Read More on CoinStats Blog: Bitcoin, Wall Street, And The End Of Their Social Distancing

Meanwhile, warnings of more infections and overwhelmed hospitals keep arriving. The head of the Coronavirus task force, Dr. Anthony Fauci, alerted that the US could see as much as 100,000 cases every day.

“We now have 40-plus thousand new cases a day. I would not be surprised if we go up to 100,000 a day if this does not turn around,” Dr. Fauci told a Senate hearing. “I am very concerned because it could get awful.”

A second lockdown translates into a depressive stock market unless the Fed is willing to extend its stimulus program. Moreover, losses for stock market investors with in-depth exposure in bitcoin also put the cryptocurrency at risk of a deeper downside correction.

But will the Fed extend its quantitative easing policy when it may have to save the suffering US corporate sector? Let’s see.

Earnings Reports Ahead

There is so much uncertainty about the coronavirus that nearly 40 percent of the S&P 500 companies have decided not to publish their earnings forecasts. But the benchmark US index is sitting 24 percent higher from its March 23 low.

Why would an investor, in his/her capable sense, put his money into a market whose fundamentals are unclear? The lockdown has indeed robbed corporates off their second-quarter earnings, but their equities are rallying nonetheless.

Read more: Three Reasons Why Top Crypto Bitcoin Can Still Fall Towards $6,000

Data provider FactSet reports that the companies’ profits have fallen by more than 40 percent in Q2. And most of them may end up revealing the results in their customary earnings reports after mid-July.

What’s worsening the economic outlook further is the record-setting number of bankruptcies since 2013. Financial Times reported earlier this week that a total of 3,427 companies have filed for Chapter 11 bankruptcy in the US.

Bitcoin

Based on the narrative that is running amok for the last decade, Bitcoin is the answer to a financial crisis, such as the one taking place currently.

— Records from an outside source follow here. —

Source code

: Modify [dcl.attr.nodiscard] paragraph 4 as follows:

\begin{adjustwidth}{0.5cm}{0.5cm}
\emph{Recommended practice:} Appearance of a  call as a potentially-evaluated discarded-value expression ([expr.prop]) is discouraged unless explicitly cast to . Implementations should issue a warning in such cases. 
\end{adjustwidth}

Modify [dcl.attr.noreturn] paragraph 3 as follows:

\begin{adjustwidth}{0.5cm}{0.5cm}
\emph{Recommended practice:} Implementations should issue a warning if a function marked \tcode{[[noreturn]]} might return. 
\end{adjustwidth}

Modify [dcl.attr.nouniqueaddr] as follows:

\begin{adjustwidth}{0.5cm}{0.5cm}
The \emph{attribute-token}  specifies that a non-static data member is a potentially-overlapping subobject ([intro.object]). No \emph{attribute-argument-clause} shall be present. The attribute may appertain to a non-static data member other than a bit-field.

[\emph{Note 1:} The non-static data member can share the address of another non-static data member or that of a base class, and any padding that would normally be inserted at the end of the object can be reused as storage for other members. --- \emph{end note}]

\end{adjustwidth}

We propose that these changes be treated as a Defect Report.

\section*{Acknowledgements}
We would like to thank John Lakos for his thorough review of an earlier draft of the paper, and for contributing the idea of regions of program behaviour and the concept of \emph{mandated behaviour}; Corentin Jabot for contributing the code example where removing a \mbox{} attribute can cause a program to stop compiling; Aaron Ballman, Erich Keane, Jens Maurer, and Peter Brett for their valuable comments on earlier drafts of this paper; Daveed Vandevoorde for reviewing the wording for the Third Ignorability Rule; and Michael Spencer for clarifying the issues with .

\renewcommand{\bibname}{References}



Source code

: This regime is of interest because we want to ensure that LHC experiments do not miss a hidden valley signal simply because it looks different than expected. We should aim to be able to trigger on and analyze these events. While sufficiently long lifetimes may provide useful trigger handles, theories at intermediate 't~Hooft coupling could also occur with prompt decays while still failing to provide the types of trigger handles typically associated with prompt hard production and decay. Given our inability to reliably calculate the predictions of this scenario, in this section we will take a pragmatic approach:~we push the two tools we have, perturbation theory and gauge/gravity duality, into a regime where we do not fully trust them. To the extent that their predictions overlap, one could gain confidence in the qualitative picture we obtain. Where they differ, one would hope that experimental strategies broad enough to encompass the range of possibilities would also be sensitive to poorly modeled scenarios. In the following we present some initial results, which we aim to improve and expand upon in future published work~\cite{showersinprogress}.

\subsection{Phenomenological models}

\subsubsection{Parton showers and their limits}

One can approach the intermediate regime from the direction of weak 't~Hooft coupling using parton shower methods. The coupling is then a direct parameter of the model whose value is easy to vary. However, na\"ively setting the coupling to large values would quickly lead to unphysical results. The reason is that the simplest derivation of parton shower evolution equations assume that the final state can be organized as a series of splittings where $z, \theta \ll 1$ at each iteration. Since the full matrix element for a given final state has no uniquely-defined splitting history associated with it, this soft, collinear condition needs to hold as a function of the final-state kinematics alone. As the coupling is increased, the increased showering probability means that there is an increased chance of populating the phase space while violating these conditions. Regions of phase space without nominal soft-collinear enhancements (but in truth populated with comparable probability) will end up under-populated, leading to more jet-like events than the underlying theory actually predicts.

But sadly, the cryptocurrency has left its safe-haven credentials to rally and plunge alongside the S&P 500, the Dow Jones, and the Nasdaq Composite.

That leaves Federal Reserve to call the final shots. As businesses fail, coronavirus cases rise, and lockdown gets imposed, the US central bank would have to do whatever it can to aid the market. It’s going to be a market surviving on a ventilator called endless money-printing.

But many, like veteran hedge fund manager Paul Tudor Jones, still see a silver lining. They believe Bitcoin will come of age as the Fed’s monetary policy results in a period of inflation. People will want to buy cryptocurrency as their savings lose value.

Unfortunately, that is not going to happen in the second half of 2020. So one should be prepared to sail the rough storm ahead.